• What you need to do: In the records below, find every line with the word "publishcomponent" and copy it.
### Source data
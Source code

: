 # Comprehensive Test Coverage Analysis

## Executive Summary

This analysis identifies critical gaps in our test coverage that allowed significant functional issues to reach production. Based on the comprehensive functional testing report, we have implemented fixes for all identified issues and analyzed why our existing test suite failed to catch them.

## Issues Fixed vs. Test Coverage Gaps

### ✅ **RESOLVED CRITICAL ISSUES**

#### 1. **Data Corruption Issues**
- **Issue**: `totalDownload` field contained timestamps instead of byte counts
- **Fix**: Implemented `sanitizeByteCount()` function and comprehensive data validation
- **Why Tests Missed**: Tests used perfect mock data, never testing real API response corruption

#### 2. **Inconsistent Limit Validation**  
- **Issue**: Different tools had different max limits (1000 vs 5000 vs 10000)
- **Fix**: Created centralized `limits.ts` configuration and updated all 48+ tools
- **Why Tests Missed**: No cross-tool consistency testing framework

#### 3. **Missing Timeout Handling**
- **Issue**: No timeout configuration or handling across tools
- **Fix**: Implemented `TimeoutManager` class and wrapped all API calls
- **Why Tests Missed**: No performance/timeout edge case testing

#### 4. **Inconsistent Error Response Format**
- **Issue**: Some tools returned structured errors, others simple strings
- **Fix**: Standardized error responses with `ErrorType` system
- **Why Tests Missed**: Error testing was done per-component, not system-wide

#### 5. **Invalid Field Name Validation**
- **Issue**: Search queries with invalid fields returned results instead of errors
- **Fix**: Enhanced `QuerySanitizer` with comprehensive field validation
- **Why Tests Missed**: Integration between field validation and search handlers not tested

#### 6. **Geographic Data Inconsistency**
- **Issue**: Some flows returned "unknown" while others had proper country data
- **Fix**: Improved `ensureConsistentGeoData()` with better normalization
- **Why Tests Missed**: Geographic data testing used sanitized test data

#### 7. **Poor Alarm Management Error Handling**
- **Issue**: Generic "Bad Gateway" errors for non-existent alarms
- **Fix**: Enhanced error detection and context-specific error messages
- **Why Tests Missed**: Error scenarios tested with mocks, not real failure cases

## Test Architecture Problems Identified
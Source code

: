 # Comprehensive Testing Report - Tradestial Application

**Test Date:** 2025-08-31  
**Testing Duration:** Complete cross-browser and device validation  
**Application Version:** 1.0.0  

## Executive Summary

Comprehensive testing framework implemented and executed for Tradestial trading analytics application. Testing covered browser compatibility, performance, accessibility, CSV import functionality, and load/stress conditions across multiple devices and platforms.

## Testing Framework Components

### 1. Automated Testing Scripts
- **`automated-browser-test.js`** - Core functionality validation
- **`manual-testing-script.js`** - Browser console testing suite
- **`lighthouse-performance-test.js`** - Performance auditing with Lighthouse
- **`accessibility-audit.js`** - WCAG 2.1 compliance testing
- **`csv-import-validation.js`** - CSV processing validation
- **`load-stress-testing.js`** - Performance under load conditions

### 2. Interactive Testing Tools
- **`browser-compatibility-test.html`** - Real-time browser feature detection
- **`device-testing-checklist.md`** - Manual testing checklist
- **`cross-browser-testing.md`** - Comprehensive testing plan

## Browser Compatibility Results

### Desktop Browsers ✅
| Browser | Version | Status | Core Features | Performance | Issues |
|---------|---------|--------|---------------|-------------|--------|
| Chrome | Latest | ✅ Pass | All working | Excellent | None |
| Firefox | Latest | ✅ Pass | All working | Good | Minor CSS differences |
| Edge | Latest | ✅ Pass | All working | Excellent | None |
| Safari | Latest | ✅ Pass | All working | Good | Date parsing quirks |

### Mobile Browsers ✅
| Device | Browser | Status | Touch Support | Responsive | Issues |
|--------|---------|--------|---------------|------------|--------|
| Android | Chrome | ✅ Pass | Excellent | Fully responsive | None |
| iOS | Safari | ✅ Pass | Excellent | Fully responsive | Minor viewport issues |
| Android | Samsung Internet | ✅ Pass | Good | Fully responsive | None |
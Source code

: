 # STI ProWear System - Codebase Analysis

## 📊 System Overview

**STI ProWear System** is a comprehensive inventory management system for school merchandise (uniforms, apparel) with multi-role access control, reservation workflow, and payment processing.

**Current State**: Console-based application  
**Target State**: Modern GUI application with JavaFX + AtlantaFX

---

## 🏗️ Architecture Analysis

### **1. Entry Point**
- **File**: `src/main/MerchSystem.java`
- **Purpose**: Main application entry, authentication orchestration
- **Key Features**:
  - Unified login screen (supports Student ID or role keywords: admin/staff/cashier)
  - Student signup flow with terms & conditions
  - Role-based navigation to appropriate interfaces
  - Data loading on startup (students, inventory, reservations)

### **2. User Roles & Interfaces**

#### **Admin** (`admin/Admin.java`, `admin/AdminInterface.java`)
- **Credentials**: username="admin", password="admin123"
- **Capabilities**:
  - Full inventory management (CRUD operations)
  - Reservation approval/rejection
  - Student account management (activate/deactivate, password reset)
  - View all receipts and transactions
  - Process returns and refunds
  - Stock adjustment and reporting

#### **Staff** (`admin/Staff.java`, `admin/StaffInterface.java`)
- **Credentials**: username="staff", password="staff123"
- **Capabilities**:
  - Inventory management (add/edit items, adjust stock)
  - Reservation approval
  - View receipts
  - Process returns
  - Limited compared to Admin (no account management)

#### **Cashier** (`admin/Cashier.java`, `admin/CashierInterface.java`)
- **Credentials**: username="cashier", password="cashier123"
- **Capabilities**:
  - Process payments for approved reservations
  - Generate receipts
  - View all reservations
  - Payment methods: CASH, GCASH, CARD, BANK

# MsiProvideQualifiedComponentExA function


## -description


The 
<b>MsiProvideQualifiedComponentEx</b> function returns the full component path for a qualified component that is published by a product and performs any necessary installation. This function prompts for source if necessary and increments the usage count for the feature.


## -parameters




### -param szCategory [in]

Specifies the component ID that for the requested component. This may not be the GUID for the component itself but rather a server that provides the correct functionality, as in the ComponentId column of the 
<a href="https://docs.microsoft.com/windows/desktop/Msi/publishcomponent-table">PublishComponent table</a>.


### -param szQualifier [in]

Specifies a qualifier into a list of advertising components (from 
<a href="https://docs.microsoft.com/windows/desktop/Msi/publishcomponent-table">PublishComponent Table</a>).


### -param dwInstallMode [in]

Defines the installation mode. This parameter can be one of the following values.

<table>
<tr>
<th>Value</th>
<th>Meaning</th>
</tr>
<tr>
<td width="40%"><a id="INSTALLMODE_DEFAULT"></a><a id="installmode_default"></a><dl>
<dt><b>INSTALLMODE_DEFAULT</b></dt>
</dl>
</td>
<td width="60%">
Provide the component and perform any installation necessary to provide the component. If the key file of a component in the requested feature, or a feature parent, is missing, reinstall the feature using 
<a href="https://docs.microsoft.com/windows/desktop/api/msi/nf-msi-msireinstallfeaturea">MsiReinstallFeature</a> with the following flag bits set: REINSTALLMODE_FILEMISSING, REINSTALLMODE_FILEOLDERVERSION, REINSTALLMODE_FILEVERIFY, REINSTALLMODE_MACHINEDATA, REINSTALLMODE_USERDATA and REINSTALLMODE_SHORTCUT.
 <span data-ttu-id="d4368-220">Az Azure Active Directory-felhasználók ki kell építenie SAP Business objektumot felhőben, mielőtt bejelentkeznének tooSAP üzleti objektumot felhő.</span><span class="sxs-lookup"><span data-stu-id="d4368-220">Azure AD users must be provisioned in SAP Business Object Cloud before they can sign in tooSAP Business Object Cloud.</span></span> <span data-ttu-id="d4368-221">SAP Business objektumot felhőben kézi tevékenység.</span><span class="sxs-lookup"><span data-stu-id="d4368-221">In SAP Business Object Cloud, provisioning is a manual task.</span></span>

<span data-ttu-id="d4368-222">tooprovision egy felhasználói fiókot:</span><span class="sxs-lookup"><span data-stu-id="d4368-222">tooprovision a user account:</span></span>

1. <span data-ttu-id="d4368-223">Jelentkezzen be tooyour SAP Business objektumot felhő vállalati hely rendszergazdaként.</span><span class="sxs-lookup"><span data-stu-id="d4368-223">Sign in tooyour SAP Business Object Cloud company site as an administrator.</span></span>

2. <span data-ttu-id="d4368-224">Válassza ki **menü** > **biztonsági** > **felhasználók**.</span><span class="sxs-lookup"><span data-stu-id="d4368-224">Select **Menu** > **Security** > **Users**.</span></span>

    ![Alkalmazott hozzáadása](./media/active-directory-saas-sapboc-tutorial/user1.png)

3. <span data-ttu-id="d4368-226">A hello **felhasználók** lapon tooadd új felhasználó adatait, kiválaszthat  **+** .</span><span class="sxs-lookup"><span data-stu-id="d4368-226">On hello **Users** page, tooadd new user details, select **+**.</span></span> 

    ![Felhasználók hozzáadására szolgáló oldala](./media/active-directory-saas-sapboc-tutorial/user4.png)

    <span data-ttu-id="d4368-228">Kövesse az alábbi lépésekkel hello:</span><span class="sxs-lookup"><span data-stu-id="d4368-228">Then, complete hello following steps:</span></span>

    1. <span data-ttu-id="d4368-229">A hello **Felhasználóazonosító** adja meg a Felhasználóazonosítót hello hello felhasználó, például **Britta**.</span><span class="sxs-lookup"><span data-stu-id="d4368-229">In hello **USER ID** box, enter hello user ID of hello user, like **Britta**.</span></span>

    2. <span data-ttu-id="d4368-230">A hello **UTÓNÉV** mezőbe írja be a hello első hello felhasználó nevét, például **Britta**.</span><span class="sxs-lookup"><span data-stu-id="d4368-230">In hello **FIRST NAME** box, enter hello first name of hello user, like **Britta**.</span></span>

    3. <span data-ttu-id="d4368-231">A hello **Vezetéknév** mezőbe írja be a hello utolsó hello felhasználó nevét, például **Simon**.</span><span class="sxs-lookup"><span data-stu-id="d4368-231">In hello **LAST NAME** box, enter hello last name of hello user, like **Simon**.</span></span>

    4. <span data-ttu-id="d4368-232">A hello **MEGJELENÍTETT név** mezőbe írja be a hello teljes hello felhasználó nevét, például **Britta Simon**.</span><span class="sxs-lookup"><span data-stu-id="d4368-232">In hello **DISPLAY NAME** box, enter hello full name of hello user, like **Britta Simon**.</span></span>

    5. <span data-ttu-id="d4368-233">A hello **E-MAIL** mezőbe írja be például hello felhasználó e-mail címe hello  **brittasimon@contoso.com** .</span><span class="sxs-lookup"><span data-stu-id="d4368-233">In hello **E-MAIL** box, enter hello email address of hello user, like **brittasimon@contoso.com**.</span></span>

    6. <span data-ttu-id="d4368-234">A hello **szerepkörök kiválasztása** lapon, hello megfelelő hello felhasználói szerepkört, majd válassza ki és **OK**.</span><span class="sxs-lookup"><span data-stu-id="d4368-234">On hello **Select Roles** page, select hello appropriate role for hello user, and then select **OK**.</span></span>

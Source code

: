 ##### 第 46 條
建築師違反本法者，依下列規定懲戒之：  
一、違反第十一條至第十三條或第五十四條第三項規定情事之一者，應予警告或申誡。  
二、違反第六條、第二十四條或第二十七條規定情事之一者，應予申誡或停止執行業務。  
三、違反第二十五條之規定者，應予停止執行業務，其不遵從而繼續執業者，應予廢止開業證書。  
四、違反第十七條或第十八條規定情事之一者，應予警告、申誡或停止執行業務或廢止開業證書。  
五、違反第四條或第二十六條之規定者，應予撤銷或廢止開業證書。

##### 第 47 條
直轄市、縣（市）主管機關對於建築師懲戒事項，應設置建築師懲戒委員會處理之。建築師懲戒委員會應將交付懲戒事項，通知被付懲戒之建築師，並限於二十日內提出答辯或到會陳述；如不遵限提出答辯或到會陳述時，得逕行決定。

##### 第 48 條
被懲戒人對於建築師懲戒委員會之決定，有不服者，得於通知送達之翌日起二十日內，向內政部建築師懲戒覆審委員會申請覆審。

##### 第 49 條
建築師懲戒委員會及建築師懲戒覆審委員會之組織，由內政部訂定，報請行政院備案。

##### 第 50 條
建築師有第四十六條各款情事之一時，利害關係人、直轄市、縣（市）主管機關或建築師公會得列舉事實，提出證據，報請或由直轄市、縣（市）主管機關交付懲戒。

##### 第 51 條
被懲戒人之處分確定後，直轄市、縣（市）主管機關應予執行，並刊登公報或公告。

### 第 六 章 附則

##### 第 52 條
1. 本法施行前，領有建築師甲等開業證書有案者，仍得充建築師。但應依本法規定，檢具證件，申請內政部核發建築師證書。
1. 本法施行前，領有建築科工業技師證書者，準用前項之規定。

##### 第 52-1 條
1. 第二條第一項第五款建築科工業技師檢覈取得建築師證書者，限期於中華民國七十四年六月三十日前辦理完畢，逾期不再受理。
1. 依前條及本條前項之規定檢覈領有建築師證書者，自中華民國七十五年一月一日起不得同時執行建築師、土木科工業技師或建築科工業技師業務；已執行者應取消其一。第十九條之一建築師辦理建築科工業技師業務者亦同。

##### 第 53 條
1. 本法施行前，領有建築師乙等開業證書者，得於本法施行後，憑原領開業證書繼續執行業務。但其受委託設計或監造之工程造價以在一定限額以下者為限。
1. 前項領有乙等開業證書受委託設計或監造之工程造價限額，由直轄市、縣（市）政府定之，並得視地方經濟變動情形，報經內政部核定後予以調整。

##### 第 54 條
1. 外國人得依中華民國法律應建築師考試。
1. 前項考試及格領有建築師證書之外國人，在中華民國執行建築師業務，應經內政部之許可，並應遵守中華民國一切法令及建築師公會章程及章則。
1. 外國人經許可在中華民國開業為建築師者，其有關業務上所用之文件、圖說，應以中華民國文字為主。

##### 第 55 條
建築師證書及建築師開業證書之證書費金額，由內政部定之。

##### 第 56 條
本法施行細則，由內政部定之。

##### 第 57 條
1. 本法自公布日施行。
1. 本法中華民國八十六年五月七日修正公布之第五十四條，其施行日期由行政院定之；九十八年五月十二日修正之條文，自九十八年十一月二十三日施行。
######
• Answer section:
<a href="https://docs.microsoft.com/windows/desktop/Msi/publishcomponent-table">PublishComponent table</a>.
<a href="https://docs.microsoft.com/windows/desktop/Msi/publishcomponent-table">PublishComponent Table</a>).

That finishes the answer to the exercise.